To start off here are the official links to the current Facebook policies.
The first and probably noteworthy item, in particular, is the very first clause of their policy which reads:
1. For content that is covered by intellectual property rights, like photos and videos (“IP content”), you specifically give us the following permission, subject to your privacy and application settings: you grant us a non-exclusive, transferable, sub-licensable, royalty-free, worldwide license to use any IP content that you post on or in connection with Facebook (“IP License”). This IP License ends when you delete your IP content or your account (except to the extent your content has been shared with others, and they have not deleted it).
This statement gives full authority to Facebook of any of the content you post to their site. Your photo’s, your blogs, your status updates, pictures, photos, messages to other users, music. In other words, everything that you do on that site is now licensed to them to do with whatever they please. They also now have the right to profit from any of the content you uploaded. Yes, you still “maintain ownership” but what does that mean really? Even if you delete it, anything that they’ve licensed is already out there including any backup copies they may have sitting on their servers.
They state in their Security Policy that when you delete something, that removes it from their servers, but they give no specific time-frame for this what-so-ever.
When you update information, we usually keep a backup copy of the prior version for a reasonable period of time to enable reversion to the prior version of that information.
How long exactly is “a reasonable period” according to Facebook?
Well according to the rest of the Terms of Service, it is an indefinite amount of time.
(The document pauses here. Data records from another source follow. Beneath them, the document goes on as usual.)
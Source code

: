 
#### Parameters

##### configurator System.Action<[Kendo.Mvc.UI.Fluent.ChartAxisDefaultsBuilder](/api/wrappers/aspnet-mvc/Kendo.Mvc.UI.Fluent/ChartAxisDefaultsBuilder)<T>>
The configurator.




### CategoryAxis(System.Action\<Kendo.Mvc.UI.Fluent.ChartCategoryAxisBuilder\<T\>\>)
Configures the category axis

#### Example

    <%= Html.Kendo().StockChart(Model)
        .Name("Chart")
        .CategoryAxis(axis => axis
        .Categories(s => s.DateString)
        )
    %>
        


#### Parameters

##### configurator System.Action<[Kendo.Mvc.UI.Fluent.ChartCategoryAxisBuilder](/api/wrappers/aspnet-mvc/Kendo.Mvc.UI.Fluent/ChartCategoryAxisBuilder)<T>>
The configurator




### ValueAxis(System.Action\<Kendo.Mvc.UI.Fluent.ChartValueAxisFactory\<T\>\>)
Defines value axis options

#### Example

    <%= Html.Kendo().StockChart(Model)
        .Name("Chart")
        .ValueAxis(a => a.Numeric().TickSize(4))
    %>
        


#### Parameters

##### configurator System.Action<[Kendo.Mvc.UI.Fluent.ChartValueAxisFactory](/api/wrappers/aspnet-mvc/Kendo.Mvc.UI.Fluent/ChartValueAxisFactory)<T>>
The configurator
And to make things more complicated, any of your information sent to other users can be stored even longer.
Where you make use of the communication features of the service to share information with other individuals on Facebook, however, (e.g., sending a personal message to another Facebook user) you generally cannot remove such communications.
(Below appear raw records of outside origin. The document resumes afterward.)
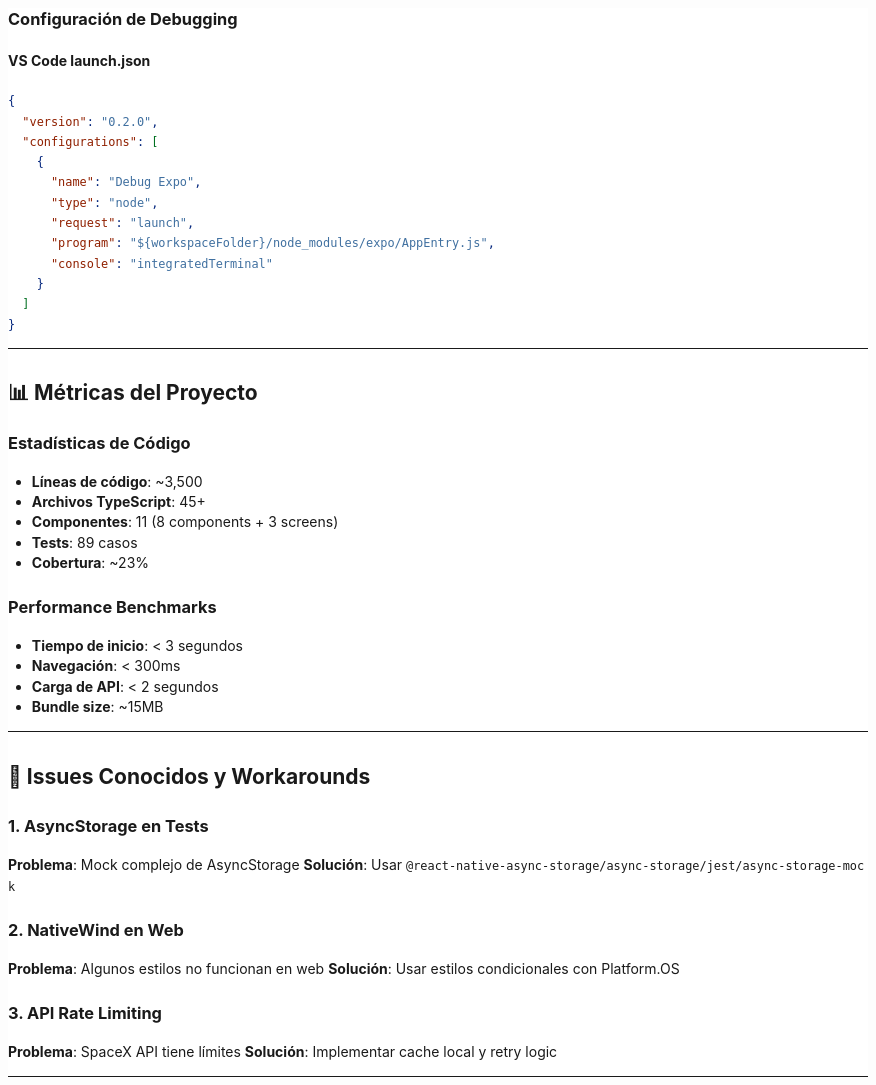 ### Configuración de Debugging

#### VS Code launch.json
```json
{
  "version": "0.2.0",
  "configurations": [
    {
      "name": "Debug Expo",
      "type": "node",
      "request": "launch",
      "program": "${workspaceFolder}/node_modules/expo/AppEntry.js",
      "console": "integratedTerminal"
    }
  ]
}
```

---

## 📊 Métricas del Proyecto

### Estadísticas de Código
- **Líneas de código**: ~3,500
- **Archivos TypeScript**: 45+
- **Componentes**: 11 (8 components + 3 screens)
- **Tests**: 89 casos
- **Cobertura**: ~23%

### Performance Benchmarks
- **Tiempo de inicio**: < 3 segundos
- **Navegación**: < 300ms
- **Carga de API**: < 2 segundos
- **Bundle size**: ~15MB

---

## 🐛 Issues Conocidos y Workarounds

### 1. AsyncStorage en Tests
**Problema**: Mock complejo de AsyncStorage
**Solución**: Usar `@react-native-async-storage/async-storage/jest/async-storage-mock`

### 2. NativeWind en Web
**Problema**: Algunos estilos no funcionan en web
**Solución**: Usar estilos condicionales con Platform.OS

### 3. API Rate Limiting
**Problema**: SpaceX API tiene límites
**Solución**: Implementar cache local y retry logic

---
Any messages, photos, information, or links that you send to other members Facebook is permanent and archived. This portion also grants Facebook freedom from any responsibility they have for losing your information or having it leaked to unscrupulous 3rd parties. Personally, if someone loses all of my personal details, photos, and videos, I would like them to be held accountable.
We can analyze your application, content, and data for any purpose, including commercial (such as for targeting the delivery of advertisements and indexing content for search).
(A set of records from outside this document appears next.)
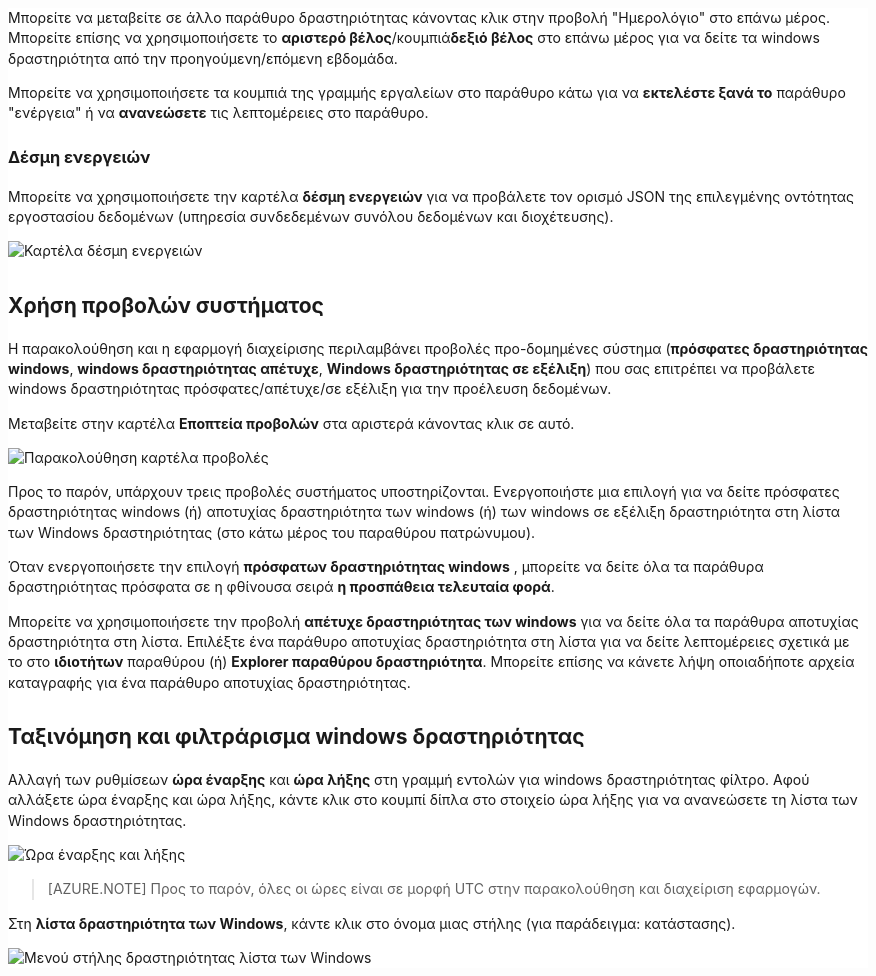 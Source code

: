 Μπορείτε να μεταβείτε σε άλλο παράθυρο δραστηριότητας κάνοντας κλικ στην προβολή "Ημερολόγιο" στο επάνω μέρος. Μπορείτε επίσης να χρησιμοποιήσετε το **αριστερό βέλος**/κουμπιά**δεξιό βέλος** στο επάνω μέρος για να δείτε τα windows δραστηριότητα από την προηγούμενη/επόμενη εβδομάδα.

Μπορείτε να χρησιμοποιήσετε τα κουμπιά της γραμμής εργαλείων στο παράθυρο κάτω για να **εκτελέστε ξανά το** παράθυρο "ενέργεια" ή να **ανανεώσετε** τις λεπτομέρειες στο παράθυρο. 

### <a name="script"></a>Δέσμη ενεργειών 
Μπορείτε να χρησιμοποιήσετε την καρτέλα **δέσμη ενεργειών** για να προβάλετε τον ορισμό JSON της επιλεγμένης οντότητας εργοστασίου δεδομένων (υπηρεσία συνδεδεμένων συνόλου δεδομένων και διοχέτευσης). 

![Καρτέλα δέσμη ενεργειών](./media/data-factory-monitor-manage-app/ScriptTab.png)

## <a name="using-system-views"></a>Χρήση προβολών συστήματος
Η παρακολούθηση και η εφαρμογή διαχείρισης περιλαμβάνει προβολές προ-δομημένες σύστημα (**πρόσφατες δραστηριότητας windows**, **windows δραστηριότητας απέτυχε**, **Windows δραστηριότητας σε εξέλιξη**) που σας επιτρέπει να προβάλετε windows δραστηριότητας πρόσφατες/απέτυχε/σε εξέλιξη για την προέλευση δεδομένων. 

Μεταβείτε στην καρτέλα **Εποπτεία προβολών** στα αριστερά κάνοντας κλικ σε αυτό. 

![Παρακολούθηση καρτέλα προβολές](./media/data-factory-monitor-manage-app/MonitoringViewsTab.png)

Προς το παρόν, υπάρχουν τρεις προβολές συστήματος υποστηρίζονται. Ενεργοποιήστε μια επιλογή για να δείτε πρόσφατες δραστηριότητας windows (ή) αποτυχίας δραστηριότητα των windows (ή) των windows σε εξέλιξη δραστηριότητα στη λίστα των Windows δραστηριότητας (στο κάτω μέρος του παραθύρου πατρώνυμου). 

Όταν ενεργοποιήσετε την επιλογή **πρόσφατων δραστηριότητας windows** , μπορείτε να δείτε όλα τα παράθυρα δραστηριότητας πρόσφατα σε η φθίνουσα σειρά **η προσπάθεια τελευταία φορά**. 

Μπορείτε να χρησιμοποιήσετε την προβολή **απέτυχε δραστηριότητας των windows** για να δείτε όλα τα παράθυρα αποτυχίας δραστηριότητα στη λίστα. Επιλέξτε ένα παράθυρο αποτυχίας δραστηριότητα στη λίστα για να δείτε λεπτομέρειες σχετικά με το στο **ιδιοτήτων** παραθύρου (ή) **Explorer παραθύρου δραστηριότητα**. Μπορείτε επίσης να κάνετε λήψη οποιαδήποτε αρχεία καταγραφής για ένα παράθυρο αποτυχίας δραστηριότητας. 


## <a name="sorting-and-filtering-activity-windows"></a>Ταξινόμηση και φιλτράρισμα windows δραστηριότητας
Αλλαγή των ρυθμίσεων **ώρα έναρξης** και **ώρα λήξης** στη γραμμή εντολών για windows δραστηριότητας φίλτρο. Αφού αλλάξετε ώρα έναρξης και ώρα λήξης, κάντε κλικ στο κουμπί δίπλα στο στοιχείο ώρα λήξης για να ανανεώσετε τη λίστα των Windows δραστηριότητας.

![Ώρα έναρξης και λήξης](./media/data-factory-monitor-manage-app/StartAndEndTimes.png)

> [AZURE.NOTE] Προς το παρόν, όλες οι ώρες είναι σε μορφή UTC στην παρακολούθηση και διαχείριση εφαρμογών. 

Στη **λίστα δραστηριότητα των Windows**, κάντε κλικ στο όνομα μιας στήλης (για παράδειγμα: κατάστασης). 

![Μενού στήλης δραστηριότητας λίστα των Windows](./media/data-factory-monitor-manage-app/ActivityWindowsListColumnMenu.png)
Anything you do in an application is also used for whatever purpose by Facebook. Interestingly enough 90% of your activity on Facebook is done through “applications.” As seen below, photos, videos, links, groups, notes, gifts, and events are all considered applications.
The below is an excerpt from the Application Guidelines concerning data storage.
User data you receive from Facebook that you can store indefinitely:
Primary network ID
Photo album ID
friend list ID
Marketplace listing ID
Facebook Page ID
Placeholder email addresses for your users
Total number of notes written by the user
Time that the user’s profile was last updated
Applications, and I do mean 3rd party applications, can store the above-listed information about you but also have access to much more than that. They are allowed to cache for up to 24 hours according to the Facebook application policy. Now they are supposed to use this information for Facebook purposes only, but anyone watching the news lately probably read the profile photo scandal story on MSNBC last month.
We may use information about you that we collect from other sources, including but not limited to newspapers and Internet sources such as blogs, instant messaging services, Facebook Platform developers and other users of Facebook, to supplement your profile. Where such information is used, we generally allow you to specify in your privacy settings that you do not want this to be done or to take other actions that limit the connection of this information to your profile (e.g., removing photo tag links).
Facebook has the right to go on an information hunt gathering your data from all over the net. They mention blogs and instant messaging services, so any public profiles or content linked to your name (or face) elsewhere on the internet can be linked back to your Facebook account. This activity also brings up the assumption that any blogs or instant messaging you do through Facebook archives as relevant profile data.
So is Facebook evil? Well no, at least I don’t think they are intentional. Facebook is a business designed to turn a profit. But what concerns me is that they are profiting from my personal photos, information, and other things I would only share with close friends. Not only that but even if Facebook itself is not evil, there could be companies out there that sublicense the content of who you are.